R…, Lda., interpôs, no 2º Juízo do Tribunal Judicial da Comarca da Covilhã, contra o Banco A…, SA, recurso extraordinário de revisão, pedindo que, nos termos e para os efeitos da alínea g) do artº 771 do Código de Processo Civil, se não se considerem provadas as alíneas F) e G) dos factos dados como provados - na sentença proferida na acção declarativa especial para cumprimento de obrigações pecuniárias emergentes de contratos que correu termos sob o nº … - e não se tendo feito prova do capital em dívida, a sua absolvição do pedido.

Alegou, como fundamento do recurso, que no âmbito do processo de injunção que correu termos, sob o nº …, no 3º Juízo do mesmo tribunal, as testemunhas do recorrido haverem declarado que este não lhe enviava os extractos da conta corrente caucionada, limitando-se e enviar os extractos da conta à ordem, pelo que, por o recorrido não ter feito prova do capital em dívida, foi absolvida do pedido, que, no âmbito do processo de injunção que correu termos sob o nº …, as mesmas testemunhas terem declarado precisamente o contrário, pelo que foi condenada a pagar ao recorrido a quantia de € 17.151,68, acrescida de juros de mora de 4%, desde 17 de Junho de 2006 a 29 de Maio de 2008, num total de € 1.340,18, e que o recorrido nunca lhe enviou o extracto da conta corrente caucionada, que não faz prova do capital em dívida nem do valor de € 18.203,53, dado que o valor máximo contratado foi de apenas € 9.975,96.

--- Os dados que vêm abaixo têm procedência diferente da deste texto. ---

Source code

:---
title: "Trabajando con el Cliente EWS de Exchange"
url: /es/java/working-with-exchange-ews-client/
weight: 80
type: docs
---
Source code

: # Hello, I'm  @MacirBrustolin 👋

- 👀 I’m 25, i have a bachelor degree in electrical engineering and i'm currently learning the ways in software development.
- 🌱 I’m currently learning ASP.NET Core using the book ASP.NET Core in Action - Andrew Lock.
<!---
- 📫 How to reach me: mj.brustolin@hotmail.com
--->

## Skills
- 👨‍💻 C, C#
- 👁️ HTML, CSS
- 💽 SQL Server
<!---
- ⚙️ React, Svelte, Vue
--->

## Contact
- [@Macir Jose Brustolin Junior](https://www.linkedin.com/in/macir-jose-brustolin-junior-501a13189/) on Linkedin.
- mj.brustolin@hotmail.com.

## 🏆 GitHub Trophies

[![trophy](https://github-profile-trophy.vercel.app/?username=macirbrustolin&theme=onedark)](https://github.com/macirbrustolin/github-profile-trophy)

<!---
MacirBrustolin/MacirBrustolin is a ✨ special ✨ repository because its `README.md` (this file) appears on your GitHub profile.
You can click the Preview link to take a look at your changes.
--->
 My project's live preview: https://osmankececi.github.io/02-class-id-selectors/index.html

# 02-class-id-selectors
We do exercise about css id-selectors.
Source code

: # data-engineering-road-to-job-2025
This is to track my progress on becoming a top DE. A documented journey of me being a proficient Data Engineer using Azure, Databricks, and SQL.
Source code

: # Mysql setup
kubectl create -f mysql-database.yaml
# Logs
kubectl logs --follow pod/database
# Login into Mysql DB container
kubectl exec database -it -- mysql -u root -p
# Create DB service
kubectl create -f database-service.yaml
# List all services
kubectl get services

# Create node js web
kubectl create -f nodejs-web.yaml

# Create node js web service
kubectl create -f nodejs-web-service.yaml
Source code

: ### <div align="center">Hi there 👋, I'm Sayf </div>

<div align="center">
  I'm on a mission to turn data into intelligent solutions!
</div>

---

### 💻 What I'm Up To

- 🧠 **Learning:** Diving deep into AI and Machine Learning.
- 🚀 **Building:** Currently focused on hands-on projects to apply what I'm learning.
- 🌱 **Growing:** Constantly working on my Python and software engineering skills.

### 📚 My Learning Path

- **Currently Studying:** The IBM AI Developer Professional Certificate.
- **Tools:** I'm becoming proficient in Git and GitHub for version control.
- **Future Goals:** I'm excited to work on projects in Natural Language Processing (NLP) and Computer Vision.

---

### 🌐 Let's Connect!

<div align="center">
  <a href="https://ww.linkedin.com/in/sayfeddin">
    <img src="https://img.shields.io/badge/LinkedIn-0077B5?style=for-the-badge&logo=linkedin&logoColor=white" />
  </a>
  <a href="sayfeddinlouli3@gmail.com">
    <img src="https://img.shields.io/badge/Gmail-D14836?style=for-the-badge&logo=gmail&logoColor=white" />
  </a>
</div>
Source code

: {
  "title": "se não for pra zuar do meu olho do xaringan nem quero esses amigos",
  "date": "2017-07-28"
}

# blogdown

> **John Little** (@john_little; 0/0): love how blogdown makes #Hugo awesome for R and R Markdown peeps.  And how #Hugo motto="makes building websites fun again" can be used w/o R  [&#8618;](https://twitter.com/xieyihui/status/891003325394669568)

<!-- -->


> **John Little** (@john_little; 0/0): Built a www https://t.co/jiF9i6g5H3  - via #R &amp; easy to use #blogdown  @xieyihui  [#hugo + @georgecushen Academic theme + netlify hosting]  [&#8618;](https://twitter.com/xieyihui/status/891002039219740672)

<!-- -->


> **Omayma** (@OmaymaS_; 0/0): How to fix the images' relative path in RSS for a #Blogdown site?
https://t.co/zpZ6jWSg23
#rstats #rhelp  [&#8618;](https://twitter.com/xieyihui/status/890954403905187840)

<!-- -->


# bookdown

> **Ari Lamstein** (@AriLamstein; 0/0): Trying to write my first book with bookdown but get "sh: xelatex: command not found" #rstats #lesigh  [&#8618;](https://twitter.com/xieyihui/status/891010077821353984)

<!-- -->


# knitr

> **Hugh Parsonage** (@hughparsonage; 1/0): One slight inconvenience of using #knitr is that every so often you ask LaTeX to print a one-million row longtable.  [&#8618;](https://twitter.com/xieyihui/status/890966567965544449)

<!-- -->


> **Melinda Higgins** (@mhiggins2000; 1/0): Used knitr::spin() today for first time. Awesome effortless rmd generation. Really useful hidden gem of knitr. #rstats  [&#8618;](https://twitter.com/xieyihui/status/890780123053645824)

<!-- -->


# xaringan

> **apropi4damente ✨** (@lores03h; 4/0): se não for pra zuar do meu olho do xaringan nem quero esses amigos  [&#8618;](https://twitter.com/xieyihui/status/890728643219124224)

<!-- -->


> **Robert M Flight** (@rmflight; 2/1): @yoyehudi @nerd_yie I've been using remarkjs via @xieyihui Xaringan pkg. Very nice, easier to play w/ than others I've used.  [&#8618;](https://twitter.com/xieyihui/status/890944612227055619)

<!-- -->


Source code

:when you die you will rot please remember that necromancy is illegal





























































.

O recorrido, asseverou, na resposta, que o recurso carece de fundamento, e, naturalmente, concluiu pela improcedência dele.

Dispensada a fixação da base instrutória, procedeu-se à audiência de discussão e julgamento, com registo pelo sistema de gravação Habilus dos depoimentos das duas testemunhas inquiridas, no terminus da qual se decidiu, sem reclamação, a matéria de facto.

A sentença final - com fundamento em que não está demonstrada a falsidade do depoimento prestado por essa testemunha antes e apenas que o Tribunal valorou de forma diferente o seu depoimento, não se sabendo em qual dos processo mentiu ou sequer se mentiu – julgou o recurso improcedente.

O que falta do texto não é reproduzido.